J'ai été atterrée par les propos de...
Mai 2012
Madame, Je
vous écris pour réagir à l'émission de M. Finkelkraut
ce matin samedi 21 avril à 9h00 sur France Culture. J'ai été
atterrée par les propos de Mme Iacub, en particulier au sujet
du viol conjugal. Contrairement à Mme Iacub, je considère pour ma
part (et, si j'ai bien compris, le législateur me donne
raison) que le contexte conjugal est une circonstance aggravante
en cas de viol(contester par ailleurs qu'il s'agisse là d'une
agression sexuelle est proprement scandaleux, heureusement, Mme
Salmona est restée absolument ferme sur ce point). Mon expérience
personnelle corrobore en tous points la position de Mme Salmona. J'ai
moi-même subi trois viols (selon la définition légale que Mme
Salmona en a donné aux auditeurs): par mon petit ami à l'âge de 17
ans, par un collègue de travail vers 25 ans, et par
un inconnu rencontré le jour même, à peu près au même âge, et
au moins deux tentatives de viol par des inconnus, aussi en tant
que jeune adulte. Je n'ai jamais porté plainte, il y a longtemps que
les faits sont prescrits. A chaque fois, je me suis dit que je
n'avais aucune chance d'être prise au sérieux en tant que victime,
j'ai prévu les reproches qu'on me ferait et j'ai su, car je
connaissais la culture dans laquelle je vivais, que
l'on redoublerait mon opprobre en m'accusant d'être la
responsable de ce qui m'était arrivé. Je passe ma vie à tenter de
me remettre de ces multiples traumatismes, dont je considère
d'ailleurs qu'ils ne sont pas les plus graves que j'ai subis dans ma
vie, car les plus graves m'ont été infligés par mes parents, qui
vivaient l'enfer d'une mentalité, d'une communauté de vie (et,
certainement, d'une sexualité) typiquement inégalitaires et
qui, dans ce contexte, ont agressé systématiquement leurs trois
filles dès l'enfance, mais surtout dès l'adolescence. La lecture de
Simone de Beauvoir m'a beaucoup éclairé sur ce point, sur ce qu'ont
à vivre les filles qui doivent passer du statut relativement bénin
de petite fille à la stigmatisation systématique qui attend les
adolescentes dans tant de cultures "traditionnelles", et
aussi, encore, souvent, dans la nôtre. Je pense que dans la société
machiste où nous vivons toujours, les jeunes femmes sont
conditionnées à subir l'exploitation sexuelle dans la relation de
couple (mariage ou pas) et hors de celle-ci, comme elles sont
conditionnées à subir et considérer comme normale toute
forme d'exploitation socialement acceptable comme la relégation aux
travaux domestiques ou aux tâches annexes et moins valorisées de la
vie professionnelles. Je trouve que les femmes qui nient cette
réalité commettent un crime à l'égard de celles qui la subissent.

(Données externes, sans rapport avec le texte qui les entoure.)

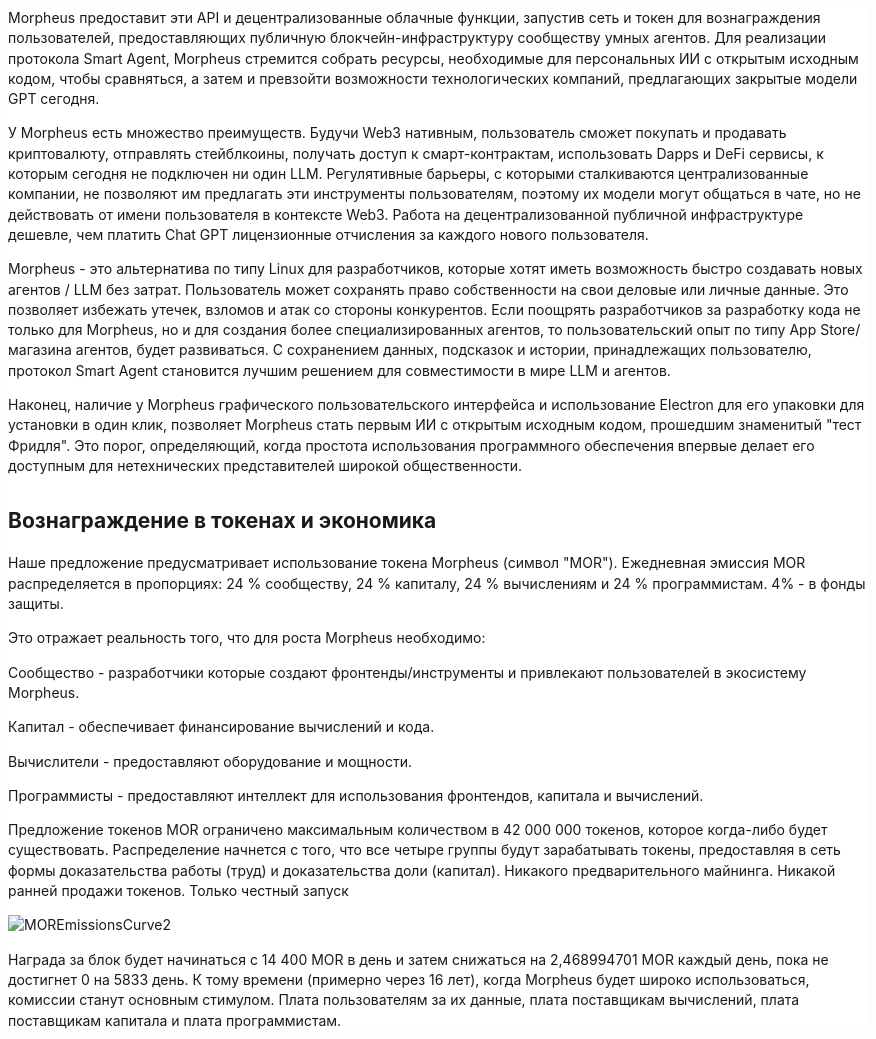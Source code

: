 Morpheus предоставит эти API и децентрализованные облачные функции, запустив сеть и токен для вознаграждения пользователей, предоставляющих публичную блокчейн-инфраструктуру сообществу умных агентов. Для реализации протокола Smart Agent, Morpheus стремится собрать ресурсы, необходимые для персональных ИИ с открытым исходным кодом, чтобы сравняться, а затем и превзойти возможности технологических компаний, предлагающих закрытые модели GPT сегодня. 

У Morpheus есть множество преимуществ. Будучи Web3 нативным, пользователь сможет покупать и продавать криптовалюту, отправлять стейблкоины, получать доступ к смарт-контрактам, использовать Dapps и DeFi сервисы, к которым сегодня не подключен ни один LLM. Регулятивные барьеры, с которыми сталкиваются централизованные компании, не позволяют им предлагать эти инструменты пользователям, поэтому их модели могут общаться в чате, но не действовать от имени пользователя в контексте Web3. Работа на децентрализованной публичной инфраструктуре дешевле, чем платить Chat GPT лицензионные отчисления за каждого нового пользователя. 

Morpheus - это альтернатива по типу Linux для разработчиков, которые хотят иметь возможность быстро создавать новых агентов / LLM без затрат. Пользователь может сохранять право собственности на свои деловые или личные данные. Это позволяет избежать утечек, взломов и атак со стороны конкурентов. Если поощрять разработчиков за разработку кода не только для Morpheus, но и для создания более специализированных агентов, то пользовательский опыт по типу App Store/магазина агентов, будет развиваться. С сохранением данных, подсказок и истории, принадлежащих пользователю, протокол Smart Agent становится лучшим решением для совместимости в мире LLM и агентов. 

Наконец, наличие у Morpheus графического пользовательского интерфейса и использование Electron для его упаковки для установки в один клик, позволяет Morpheus стать первым ИИ с открытым исходным кодом, прошедшим знаменитый "тест Фридля". Это порог, определяющий, когда простота использования программного обеспечения впервые делает его доступным для нетехнических представителей широкой общественности.

## Вознаграждение в токенах и экономика 
Наше предложение предусматривает использование токена Morpheus (символ "MOR"). Ежедневная эмиссия MOR распределяется в пропорциях: 24 % сообществу, 24 % капиталу, 24 % вычислениям и 24 % программистам. 4% - в фонды защиты. 

Это отражает реальность того, что для роста Morpheus необходимо: 

Сообщество - разработчики которые создают фронтенды/инструменты и привлекают пользователей в экосистему Morpheus. 

Капитал - обеспечивает финансирование вычислений и кода. 

Вычислители - предоставляют оборудование и мощности. 

Программисты - предоставляют интеллект для использования фронтендов, капитала и вычислений. 

Предложение токенов MOR ограничено максимальным количеством в 42 000 000 токенов, которое когда-либо будет существовать. Распределение начнется с того, что все четыре группы будут зарабатывать токены, предоставляя в сеть формы доказательства работы (труд) и доказательства доли (капитал). Никакого предварительного майнинга. Никакой ранней продажи токенов. Только честный запуск

![MOREmissionsCurve2](https://github.com/MorpheusAIs/Morpheus/assets/1563345/3514217c-50ed-4639-8c5d-87ca5cfb5d1b)

Награда за блок будет начинаться с 14 400 MOR в день и затем снижаться на 2,468994701 MOR каждый день, пока не достигнет 0 на 5833 день. К тому времени (примерно через 16 лет), когда Morpheus будет широко использоваться, комиссии станут основным стимулом. Плата пользователям за их данные, плата поставщикам вычислений, плата поставщикам капитала и плата программистам.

Si je pouvais, j'assignerais Mme Iacub en justice pour les propos que
j'ai entendus ce matin. J'affirme que de tels propos sont
traumatisants pour toutes celles qui ont subi et subissent encore des
violences sexuelles. Au-delà de cette réaction que je sais être
excessive et contraire au principe de la liberté d'expression,
j'affirme que les violences sexuelles sont en effet le produit d'une
idéologie qui rabaisse constamment les femmes dans le but, souvent
inconscient tant cette pratique remonte à la nuit des temps, de les
dominer et de les exploiter. Je ne hais pas les hommes, je suis
mariée et je n'ai pas à me plaindre de la relation conjugale que
j'ai pu établir avec un homme qui, contre toute attente de ma part,
n'a jamais cherché à abuser des avantages "naturels"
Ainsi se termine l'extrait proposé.